### WHAT IS EXPECTED
Return exactly the lines of the records below, starting at the line that contains "-- Update server" and ending at the line that contains "sudo docker exec -it LegendOfZelda bash", with both of those lines kept.

Stored data entries
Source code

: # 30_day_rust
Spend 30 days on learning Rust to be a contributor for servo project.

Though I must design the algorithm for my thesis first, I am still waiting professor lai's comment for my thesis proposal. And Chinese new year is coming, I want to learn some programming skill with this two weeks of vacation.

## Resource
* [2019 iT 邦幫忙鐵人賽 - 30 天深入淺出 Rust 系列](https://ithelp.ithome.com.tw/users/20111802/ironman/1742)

--

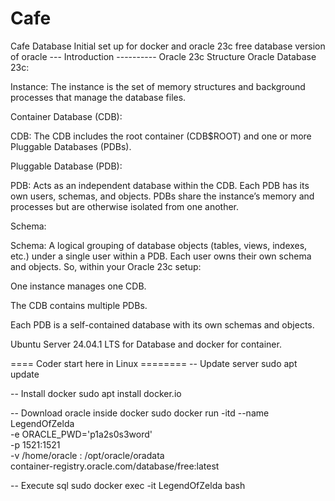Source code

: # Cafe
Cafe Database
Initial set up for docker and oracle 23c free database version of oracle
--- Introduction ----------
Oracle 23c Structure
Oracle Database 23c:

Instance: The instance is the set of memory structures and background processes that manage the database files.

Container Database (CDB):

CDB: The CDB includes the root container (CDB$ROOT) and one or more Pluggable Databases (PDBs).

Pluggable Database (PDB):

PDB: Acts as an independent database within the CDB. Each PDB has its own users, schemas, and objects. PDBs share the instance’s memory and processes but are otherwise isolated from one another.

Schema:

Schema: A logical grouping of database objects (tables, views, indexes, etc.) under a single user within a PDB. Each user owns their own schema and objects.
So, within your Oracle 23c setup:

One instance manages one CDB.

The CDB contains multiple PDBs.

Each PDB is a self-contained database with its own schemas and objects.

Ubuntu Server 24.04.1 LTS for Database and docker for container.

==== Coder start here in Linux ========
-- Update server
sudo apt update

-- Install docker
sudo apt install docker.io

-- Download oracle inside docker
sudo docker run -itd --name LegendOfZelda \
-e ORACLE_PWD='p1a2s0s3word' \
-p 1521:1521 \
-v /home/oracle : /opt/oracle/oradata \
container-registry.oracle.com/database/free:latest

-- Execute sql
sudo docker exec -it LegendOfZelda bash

### YOUR SOLUTION
-- Update server
sudo apt update

-- Install docker
sudo apt install docker.io

-- Download oracle inside docker
sudo docker run -itd --name LegendOfZelda \
-e ORACLE_PWD='p1a2s0s3word' \
-p 1521:1521 \
-v /home/oracle : /opt/oracle/oradata \
container-registry.oracle.com/database/free:latest

-- Execute sql
sudo docker exec -it LegendOfZelda bash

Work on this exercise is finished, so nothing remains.